• [TASK DETAILS]:
Look through the data for the string "false". Copy every line where it is found.
━━ MATERIAL PROVIDED
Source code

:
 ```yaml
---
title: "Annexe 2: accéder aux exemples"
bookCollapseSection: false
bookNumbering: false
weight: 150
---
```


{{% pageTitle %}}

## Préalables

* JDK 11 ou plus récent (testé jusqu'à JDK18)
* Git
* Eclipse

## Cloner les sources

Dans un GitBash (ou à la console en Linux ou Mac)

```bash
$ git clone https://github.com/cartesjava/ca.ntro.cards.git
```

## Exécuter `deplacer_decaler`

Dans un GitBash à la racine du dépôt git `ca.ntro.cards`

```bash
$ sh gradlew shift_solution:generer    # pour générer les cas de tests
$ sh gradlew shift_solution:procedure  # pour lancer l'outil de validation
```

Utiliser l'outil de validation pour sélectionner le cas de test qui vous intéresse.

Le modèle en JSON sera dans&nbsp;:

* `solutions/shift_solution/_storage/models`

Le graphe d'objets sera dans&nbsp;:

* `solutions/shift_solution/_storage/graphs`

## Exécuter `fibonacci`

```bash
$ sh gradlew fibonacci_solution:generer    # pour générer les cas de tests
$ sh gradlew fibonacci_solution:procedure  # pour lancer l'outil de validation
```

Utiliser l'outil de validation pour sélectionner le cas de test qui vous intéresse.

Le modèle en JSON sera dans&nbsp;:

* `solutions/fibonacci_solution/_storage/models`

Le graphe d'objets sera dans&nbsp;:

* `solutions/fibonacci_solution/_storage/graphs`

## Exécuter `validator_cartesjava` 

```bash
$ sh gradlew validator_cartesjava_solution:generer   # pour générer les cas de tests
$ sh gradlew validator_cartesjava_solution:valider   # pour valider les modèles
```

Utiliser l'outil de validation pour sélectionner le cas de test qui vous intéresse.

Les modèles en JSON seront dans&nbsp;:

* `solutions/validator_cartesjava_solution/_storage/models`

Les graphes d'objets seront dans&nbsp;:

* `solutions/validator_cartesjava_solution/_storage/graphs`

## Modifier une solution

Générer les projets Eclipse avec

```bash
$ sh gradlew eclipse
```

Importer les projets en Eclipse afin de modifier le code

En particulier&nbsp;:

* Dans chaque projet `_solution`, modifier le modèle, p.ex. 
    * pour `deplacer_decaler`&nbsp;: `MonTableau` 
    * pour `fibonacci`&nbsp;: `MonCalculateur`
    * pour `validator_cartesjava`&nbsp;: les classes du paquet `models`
━━━━
• [SOLUTION TO THE PROBLEM]:
bookCollapseSection: false
bookNumbering: false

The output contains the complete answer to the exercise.